__EXERCISE DIRECTIONS__. Reproduce the records below exactly from their first line through the line containing "微信小程序用户前端 + Vue用户移动端", omitting all pictures.

__EXTRACTED DATA__.

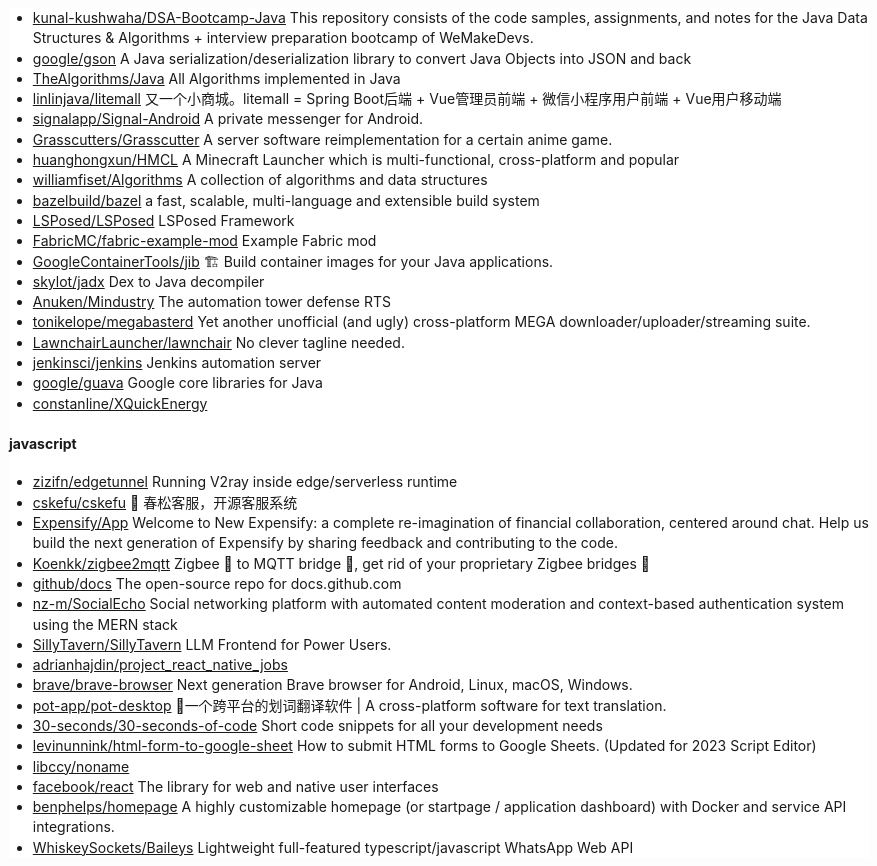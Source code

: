 * [kunal-kushwaha/DSA-Bootcamp-Java](https://github.com/kunal-kushwaha/DSA-Bootcamp-Java) This repository consists of the code samples, assignments, and notes for the Java Data Structures & Algorithms + interview preparation bootcamp of WeMakeDevs.
* [google/gson](https://github.com/google/gson) A Java serialization/deserialization library to convert Java Objects into JSON and back
* [TheAlgorithms/Java](https://github.com/TheAlgorithms/Java) All Algorithms implemented in Java
* [linlinjava/litemall](https://github.com/linlinjava/litemall) 又一个小商城。litemall = Spring Boot后端 + Vue管理员前端 + 微信小程序用户前端 + Vue用户移动端
* [signalapp/Signal-Android](https://github.com/signalapp/Signal-Android) A private messenger for Android.
* [Grasscutters/Grasscutter](https://github.com/Grasscutters/Grasscutter) A server software reimplementation for a certain anime game.
* [huanghongxun/HMCL](https://github.com/huanghongxun/HMCL) A Minecraft Launcher which is multi-functional, cross-platform and popular
* [williamfiset/Algorithms](https://github.com/williamfiset/Algorithms) A collection of algorithms and data structures
* [bazelbuild/bazel](https://github.com/bazelbuild/bazel) a fast, scalable, multi-language and extensible build system
* [LSPosed/LSPosed](https://github.com/LSPosed/LSPosed) LSPosed Framework
* [FabricMC/fabric-example-mod](https://github.com/FabricMC/fabric-example-mod) Example Fabric mod
* [GoogleContainerTools/jib](https://github.com/GoogleContainerTools/jib) 🏗 Build container images for your Java applications.
* [skylot/jadx](https://github.com/skylot/jadx) Dex to Java decompiler
* [Anuken/Mindustry](https://github.com/Anuken/Mindustry) The automation tower defense RTS
* [tonikelope/megabasterd](https://github.com/tonikelope/megabasterd) Yet another unofficial (and ugly) cross-platform MEGA downloader/uploader/streaming suite.
* [LawnchairLauncher/lawnchair](https://github.com/LawnchairLauncher/lawnchair) No clever tagline needed.
* [jenkinsci/jenkins](https://github.com/jenkinsci/jenkins) Jenkins automation server
* [google/guava](https://github.com/google/guava) Google core libraries for Java
* [constanline/XQuickEnergy](https://github.com/constanline/XQuickEnergy)

#### javascript
* [zizifn/edgetunnel](https://github.com/zizifn/edgetunnel) Running V2ray inside edge/serverless runtime
* [cskefu/cskefu](https://github.com/cskefu/cskefu) 🌲 春松客服，开源客服系统
* [Expensify/App](https://github.com/Expensify/App) Welcome to New Expensify: a complete re-imagination of financial collaboration, centered around chat. Help us build the next generation of Expensify by sharing feedback and contributing to the code.
* [Koenkk/zigbee2mqtt](https://github.com/Koenkk/zigbee2mqtt) Zigbee 🐝 to MQTT bridge 🌉, get rid of your proprietary Zigbee bridges 🔨
* [github/docs](https://github.com/github/docs) The open-source repo for docs.github.com
* [nz-m/SocialEcho](https://github.com/nz-m/SocialEcho) Social networking platform with automated content moderation and context-based authentication system using the MERN stack
* [SillyTavern/SillyTavern](https://github.com/SillyTavern/SillyTavern) LLM Frontend for Power Users.
* [adrianhajdin/project_react_native_jobs](https://github.com/adrianhajdin/project_react_native_jobs)
* [brave/brave-browser](https://github.com/brave/brave-browser) Next generation Brave browser for Android, Linux, macOS, Windows.
* [pot-app/pot-desktop](https://github.com/pot-app/pot-desktop) 🌈一个跨平台的划词翻译软件 | A cross-platform software for text translation.
* [30-seconds/30-seconds-of-code](https://github.com/30-seconds/30-seconds-of-code) Short code snippets for all your development needs
* [levinunnink/html-form-to-google-sheet](https://github.com/levinunnink/html-form-to-google-sheet) How to submit HTML forms to Google Sheets. (Updated for 2023 Script Editor)
* [libccy/noname](https://github.com/libccy/noname)
* [facebook/react](https://github.com/facebook/react) The library for web and native user interfaces
* [benphelps/homepage](https://github.com/benphelps/homepage) A highly customizable homepage (or startpage / application dashboard) with Docker and service API integrations.
* [WhiskeySockets/Baileys](https://github.com/WhiskeySockets/Baileys) Lightweight full-featured typescript/javascript WhatsApp Web API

__EXERCISE RESULT__.
Source code

: * [kunal-kushwaha/DSA-Bootcamp-Java](https://github.com/kunal-kushwaha/DSA-Bootcamp-Java) This repository consists of the code samples, assignments, and notes for the Java Data Structures & Algorithms + interview preparation bootcamp of WeMakeDevs.
* [google/gson](https://github.com/google/gson) A Java serialization/deserialization library to convert Java Objects into JSON and back
* [TheAlgorithms/Java](https://github.com/TheAlgorithms/Java) All Algorithms implemented in Java
* [linlinjava/litemall](https://github.com/linlinjava/litemall) 又一个小商城。litemall = Spring Boot后端 + Vue管理员前端 + 微信小程序用户前端 + Vue用户移动端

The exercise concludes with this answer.